SOIL MOISTURE DEPLETION, EVAPOTRANSPIRATION AND CROP COEFFICIENTS FOR OLIVE TREES CV. KALAMON, FOR DIFFERENT LEVELS OF SOIL WATER POTENTIAL AND METHODS OF IRRIGATION.
Soil moisture reserve depletion in the non wetted areas of the irrigated treatments, was greater than that of the wetted ones of the same treatments, but about the same to that of the non irrigated treatment. Soil moisture reserve depletion in the non wetted areas of the irrigated and non irrigated treatments occurred mainly (60–70%) during May-June. Soil moisture was reached wilting percentage during September in the non wetted areas of the irrigated treatments and during August in the areas of the non irrigated ones. Total soil moisture reserve depletion was generally greater in the deeper soil layers of the wetted areas and in the upper soil layers of the non wetted areas. Amount of irrigation water used was higher at -0.02 MPa than at -1.5 MPa but it was not notably different between drip and basin methods within the same soil water potential level.

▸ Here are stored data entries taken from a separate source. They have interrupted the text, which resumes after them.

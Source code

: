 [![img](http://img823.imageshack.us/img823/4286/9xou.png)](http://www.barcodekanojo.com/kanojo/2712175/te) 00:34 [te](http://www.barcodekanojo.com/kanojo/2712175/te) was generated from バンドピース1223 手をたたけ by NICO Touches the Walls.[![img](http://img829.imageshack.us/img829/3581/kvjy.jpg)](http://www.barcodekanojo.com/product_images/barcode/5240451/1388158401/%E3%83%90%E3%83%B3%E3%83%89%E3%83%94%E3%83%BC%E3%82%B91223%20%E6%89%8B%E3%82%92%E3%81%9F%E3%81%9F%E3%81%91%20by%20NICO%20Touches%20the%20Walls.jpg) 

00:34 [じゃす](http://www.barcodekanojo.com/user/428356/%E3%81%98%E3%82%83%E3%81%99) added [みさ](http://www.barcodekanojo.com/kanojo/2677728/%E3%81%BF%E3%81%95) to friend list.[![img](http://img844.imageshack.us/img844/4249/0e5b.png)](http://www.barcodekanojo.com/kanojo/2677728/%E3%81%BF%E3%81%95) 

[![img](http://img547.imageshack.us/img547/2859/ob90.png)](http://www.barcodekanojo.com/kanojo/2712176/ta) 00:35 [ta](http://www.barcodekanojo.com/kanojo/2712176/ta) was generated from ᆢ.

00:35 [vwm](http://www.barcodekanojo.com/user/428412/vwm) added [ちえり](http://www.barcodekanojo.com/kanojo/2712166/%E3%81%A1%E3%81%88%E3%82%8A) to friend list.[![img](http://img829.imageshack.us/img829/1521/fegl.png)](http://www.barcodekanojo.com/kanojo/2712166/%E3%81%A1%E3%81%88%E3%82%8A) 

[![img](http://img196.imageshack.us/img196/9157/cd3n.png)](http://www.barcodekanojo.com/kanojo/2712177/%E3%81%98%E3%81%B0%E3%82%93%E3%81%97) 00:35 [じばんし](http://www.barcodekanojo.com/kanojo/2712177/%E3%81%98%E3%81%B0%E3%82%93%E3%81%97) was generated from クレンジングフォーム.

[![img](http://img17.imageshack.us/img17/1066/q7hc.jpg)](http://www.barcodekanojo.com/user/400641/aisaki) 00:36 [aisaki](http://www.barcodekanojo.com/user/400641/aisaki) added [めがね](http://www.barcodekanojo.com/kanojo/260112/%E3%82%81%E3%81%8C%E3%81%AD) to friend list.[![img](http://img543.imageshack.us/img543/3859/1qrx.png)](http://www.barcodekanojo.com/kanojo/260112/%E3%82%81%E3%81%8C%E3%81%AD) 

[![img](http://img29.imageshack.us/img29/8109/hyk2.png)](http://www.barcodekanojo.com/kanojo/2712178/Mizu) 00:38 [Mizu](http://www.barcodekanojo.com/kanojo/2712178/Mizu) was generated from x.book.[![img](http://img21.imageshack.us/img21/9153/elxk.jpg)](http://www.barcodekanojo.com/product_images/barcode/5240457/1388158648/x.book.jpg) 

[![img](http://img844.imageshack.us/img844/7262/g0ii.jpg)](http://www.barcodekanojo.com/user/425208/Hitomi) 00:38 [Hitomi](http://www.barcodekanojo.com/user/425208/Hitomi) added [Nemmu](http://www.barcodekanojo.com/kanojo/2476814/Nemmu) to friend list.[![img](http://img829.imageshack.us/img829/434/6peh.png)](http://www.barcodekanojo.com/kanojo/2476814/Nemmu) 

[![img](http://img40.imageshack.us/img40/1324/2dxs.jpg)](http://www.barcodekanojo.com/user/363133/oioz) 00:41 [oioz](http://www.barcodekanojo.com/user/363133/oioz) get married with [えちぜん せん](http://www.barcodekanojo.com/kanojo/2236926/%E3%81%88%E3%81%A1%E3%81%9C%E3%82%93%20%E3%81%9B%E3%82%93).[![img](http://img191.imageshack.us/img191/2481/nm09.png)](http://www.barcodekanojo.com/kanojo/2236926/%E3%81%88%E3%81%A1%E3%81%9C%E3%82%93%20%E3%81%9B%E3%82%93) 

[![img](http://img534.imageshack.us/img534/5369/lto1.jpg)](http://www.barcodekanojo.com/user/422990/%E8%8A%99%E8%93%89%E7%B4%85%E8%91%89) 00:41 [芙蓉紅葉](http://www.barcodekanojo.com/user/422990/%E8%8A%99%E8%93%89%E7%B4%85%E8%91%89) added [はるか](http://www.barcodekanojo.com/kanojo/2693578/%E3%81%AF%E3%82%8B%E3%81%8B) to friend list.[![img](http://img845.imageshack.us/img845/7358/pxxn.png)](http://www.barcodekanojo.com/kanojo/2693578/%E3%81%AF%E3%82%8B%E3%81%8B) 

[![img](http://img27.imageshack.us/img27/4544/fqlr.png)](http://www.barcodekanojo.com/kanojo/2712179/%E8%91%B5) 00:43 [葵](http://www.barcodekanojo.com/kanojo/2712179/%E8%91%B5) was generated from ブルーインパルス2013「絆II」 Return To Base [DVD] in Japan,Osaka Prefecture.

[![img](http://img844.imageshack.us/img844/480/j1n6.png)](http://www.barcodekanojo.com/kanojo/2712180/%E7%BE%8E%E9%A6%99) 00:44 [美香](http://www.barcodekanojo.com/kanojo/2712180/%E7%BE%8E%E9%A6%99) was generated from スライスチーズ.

Evapotranspiration of irrigated trees during May-September period was met mainly from irrigation water (80–90%), less from the natural reserves of the soil moisture (10–15%) and even more less from the rainfall of the respective period (2.5–5%). Crop coefficient, as an evapotranpiration to class 'A' pan evaporation ratio, increased from 0.4 to 0.6 for the -0.02 MPa, was constant at about 0.3 for the -1.5 MPa and reduced from 0.2 to 0.05 for e non irrigated treatment. Crop coefficient was not notably different between drip and basin methods within the same soil water potential level.